In this context, the Commission aims to define a policy with regard to the subject of end-of-life PVC products. For this purpose, DG III and DG XI have commissioned various studies focussing on several aspects of PVC waste management. This concerns studies into:
1. Specific costs of incineration of PVC in municipal solid waste incinerators (MSWIs), which is being performed by Bertin, France;
2. Costs and benefits of diverting PVC from incineration, which is being performed by AEA, UK;
3. Landfill of PVC waste, which is being performed by a consortium led by Argus, Germany;
4. Mechanical recycling of PVC waste, which is being performed by a consortium lead by Prognos, Switzerland;
5. Chemical recycling of PVC.
The last study, on chemical recycling of PVC, is being carried out by TNO with DG III as the primary client. The overall aim of the project is to analyse the role that chemical recycling may have in a future European system for PVC waste management. Since both rather pure PVC waste and mixed plastic waste (MPW) containing PVC may in principle be treated by chemical recycling, this study cannot concentrate on PVC alone. Chemical recycling of PVC will therefore be treated within the broader context of chemical recycling of plastic waste. More specifically, the Terms of Reference (ToR) for the project asked us to address the following elements:
1. making an inventory of all current research programmes, pilot projects and commercial plants involved in the chemical recycling of plastics;
2. evaluating the technical issues related to the chemical recycling of plastics;
3. evaluating the possible future scenarios in the field of chemical recycling, including a forecast of probable industrial investments (member state by member state);
4. describing the effects on the environment and the risks, analysing costs and benefits, and making a comparative assessment of the environmental, economical and technical aspects of the various technologies for chemical recycling, mechanical recycling, and incineration with energy recovery for PVC and mixed plastics containing PVC.
The specific approach of how we dealt with these elements is discussed in the specific chapters related to these tasks. In general, the inventory of research programmes was based on a literature review and expert inquiry. For the most feasible chemical recycling options, an in-depth inquiry of the consortium backing such initiatives was performed. As for the scenarios, for PVC waste arising we could rely on the extensive modelling work performed by the European union of Plastics Converters (EuPC). On the basis of e.g. historical PVC consumption data and product-life times, theoretical PVC-waste arising was calculated and checked against practical data. This work has resulted in the most comprehensive and reliable estimates of PVC waste data available at EU level to date. In order to ensure a comparable basis of the projects, it is most likely that their data will be used as well in the studies of Prognos (mechanical recycling) and AEA (incineration). These parallel studies would result in dedicated information on mechanical recycling and incineration (with or without energy recovery). In order to avoid duplication of work, we intended to use these results wherever possible. Furthermore, several other major studies performed for e.g. APME were used. Cost data, particularly for collection, were based on a literature search.

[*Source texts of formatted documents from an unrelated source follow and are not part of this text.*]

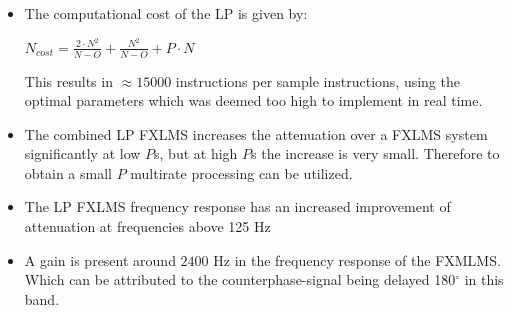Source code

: \large
\begin{itemize}
\item The computational cost of the LP is given by:
\vspace{-2mm}
\begin{center}
{\large
$N_{cost}=\frac{2 \cdot N^2}{N-O}+\frac{N^2}{N-O}+P \cdot N$
}
\end{center}

	  This results in $\approx15000$ instructions per sample instructions, using the optimal parameters which was deemed too high to implement in real time. \\
\item The combined LP FXLMS increases the attenuation over a FXLMS system significantly at low $P$s, but at high $P$s the increase is very small. 
	  Therefore to obtain a small $P$ multirate processing can be utilized. \\ 
\item The LP FXLMS frequency response has an increased improvement of attenuation at frequencies above 125 Hz \\
\item A gain is present around $2400$ Hz in the frequency response of the FXMLMS. Which can be attributed to the counterphase-signal being delayed 180$^{\circ}$ in this band.

\end{itemize}

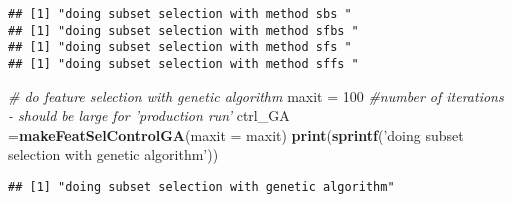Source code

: \documentclass[]{article}
\newenvironment{Shaded}{\begin{snugshade}}{\end{snugshade}}
\newcommand{\CommentTok}[1]{\textcolor[rgb]{0.56,0.35,0.01}{\textit{#1}}}
\newcommand{\DataTypeTok}[1]{\textcolor[rgb]{0.13,0.29,0.53}{#1}}
\newcommand{\DecValTok}[1]{\textcolor[rgb]{0.00,0.00,0.81}{#1}}
\newcommand{\KeywordTok}[1]{\textcolor[rgb]{0.13,0.29,0.53}{\textbf{#1}}}
\newcommand{\NormalTok}[1]{#1}
\newcommand{\OperatorTok}[1]{\textcolor[rgb]{0.81,0.36,0.00}{\textbf{#1}}}
\newcommand{\OtherTok}[1]{\textcolor[rgb]{0.56,0.35,0.01}{#1}}
\newcommand{\StringTok}[1]{\textcolor[rgb]{0.31,0.60,0.02}{#1}}
\begin{document}
\begin{verbatim}
## [1] "doing subset selection with method sbs "
## [1] "doing subset selection with method sfbs "
## [1] "doing subset selection with method sfs "
## [1] "doing subset selection with method sffs "
\end{verbatim}

\begin{Shaded}
\begin{Highlighting}[]
\CommentTok{# do feature selection with genetic algorithm}
\NormalTok{maxit =}\StringTok{ }\DecValTok{100} \CommentTok{#number of iterations - should be large for 'production run'}
\NormalTok{ctrl_GA =}\KeywordTok{makeFeatSelControlGA}\NormalTok{(}\DataTypeTok{maxit =}\NormalTok{ maxit)}
\KeywordTok{print}\NormalTok{(}\KeywordTok{sprintf}\NormalTok{(}\StringTok{'doing subset selection with genetic algorithm'}\NormalTok{))}
\end{Highlighting}
\end{Shaded}

\begin{verbatim}
## [1] "doing subset selection with genetic algorithm"
\end{verbatim}

\begin{Shaded}
\end{Shaded}
\end{document}
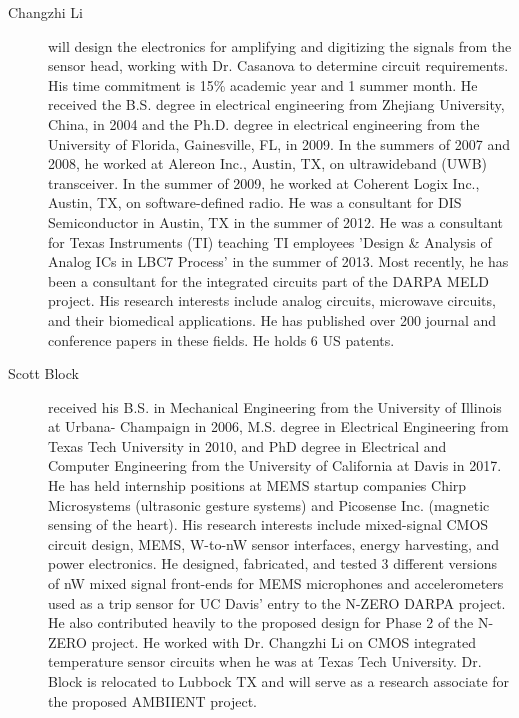 \begin{description}
  \item[Changzhi Li] will design the electronics for amplifying and digitizing the signals from the sensor head, working with Dr. Casanova to determine circuit requirements. His time commitment is 15\% academic year and 1 summer month. He received the B.S. degree in electrical engineering from Zhejiang University, China, in 2004 and the Ph.D. degree in electrical engineering from the University of Florida, Gainesville, FL, in 2009. In the summers of 2007 and 2008, he worked at Alereon Inc., Austin, TX, on ultrawideband (UWB) transceiver. In the summer of 2009, he worked at Coherent Logix Inc., Austin, TX, on software-defined radio. He was a consultant for DIS Semiconductor in Austin, TX in the summer of 2012. He was a consultant for Texas Instruments (TI) teaching TI employees 'Design \& Analysis of Analog ICs in LBC7 Process' in the summer of 2013. Most recently, he has been a consultant for the integrated circuits part of the DARPA MELD project. His research interests include analog circuits, microwave circuits, and their biomedical applications. He has published over 200 journal and conference papers in these fields. He holds 6 US patents.
  \item[Scott Block] received his B.S. in Mechanical Engineering from the University of Illinois at Urbana- Champaign in 2006, M.S. degree in Electrical Engineering from Texas Tech University in 2010, and PhD degree in Electrical and Computer Engineering from the University of California at Davis in 2017. He has held internship positions at MEMS startup companies Chirp Microsystems (ultrasonic gesture systems) and Picosense Inc. (magnetic sensing of the heart). His research interests include mixed-signal CMOS circuit design, MEMS, W-to-nW sensor interfaces, energy harvesting, and power electronics. He designed, fabricated, and tested 3 different versions of nW mixed signal front-ends for MEMS microphones and accelerometers used as a trip sensor for UC Davis' entry to the N-ZERO DARPA project. He also contributed heavily to the proposed design for Phase 2 of the N-ZERO project. He worked with Dr. Changzhi Li on CMOS integrated temperature sensor circuits when he was at Texas Tech University. Dr. Block is relocated to Lubbock TX and will serve as a research associate for the proposed AMBIIENT project.
  
\end{description}
\newpage
{}


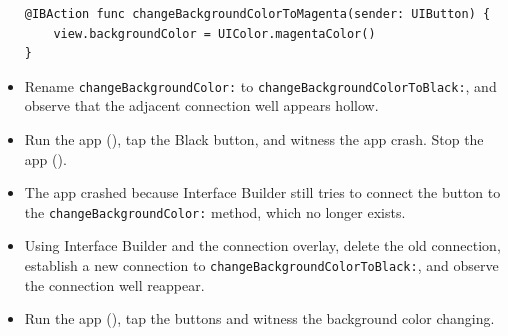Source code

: \documentclass[a4paper,11pt]{scrartcl}
\begin{document}
\begin{itemize}
\begin{lstlisting}
@IBAction func changeBackgroundColorToMagenta(sender: UIButton) {
	view.backgroundColor = UIColor.magentaColor()
}
\end{lstlisting}
\item Rename \texttt{changeBackgroundColor:} to \texttt{changeBackgroundColorToBlack:}, and observe that the adjacent connection well appears hollow.
\item Run the app (), tap the Black button, and witness the app crash. Stop the app ().
\item The app crashed because Interface Builder still tries to connect the button to the \texttt{changeBackgroundColor:} method, which no longer exists.
\item Using Interface Builder and the connection overlay, delete the old connection, establish a new connection to \texttt{changeBackgroundColorToBlack:}, and observe the connection well reappear.
\item Run the app (), tap the buttons and witness the background color changing.
\end{itemize}
\end{document}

These data were sufficient to provide the basis for a comparative evaluation of risks, technical aspects, and costs.
Obviously, this project has clear links to the other four projects on PVC. The overall picture with regard to PVC waste management, and the possible place of chemical recycling in it, ideally needs to be made when the technical parts of all projects are ready. For instance, a comparison of environmental effects and costs between mechanical recycling and chemical recycling can best be done if detailed information on mechanical recycling is available. Yet, since this is the subject of a specific project, it was not effective for TNO to obtain detailed data themselves in order to be able to make a good comparison in this report. Hence, we restricted ourselves on areas covered by other projects. In this context, it was rather unfortunate that the results of the parallel studies became available to TNO only in a rather late stadium.
For this report, the following structure has been chosen:
Chapter 2 reviews the most viable initiatives with regard to chemical recycling, and also summarises the main competing technologies: incineration and landfill. A comprehensive gross list of initiatives on chemical recycling that have been taken in the last 5 years is attached as Appendix D to this report;
Chapter 3 reviews the sources of various types of PVC waste and the collection structures that have to be in place before chemical treatment is possible, as well as the associated costs;
Chapter 4 compares chemical recycling with alternative technologies for PVC waste or PVC-containing plastic waste;
Chapter 5 gives scenarios for chemical recycling. There is a discussion of the amounts of plastics available for chemical recycling, given the influence of competing technologies, the capacity created concerning chemical recycling plants, their location, leading to a description of the future of chemical recycling of PVC;
Chapter 6 ends with conclusions, and serves also as an executive summary.
The arguments and conclusions published in the report reflect the author’s position and the Commission does not necessarily endorse every opinion and conclusion as stated in this report.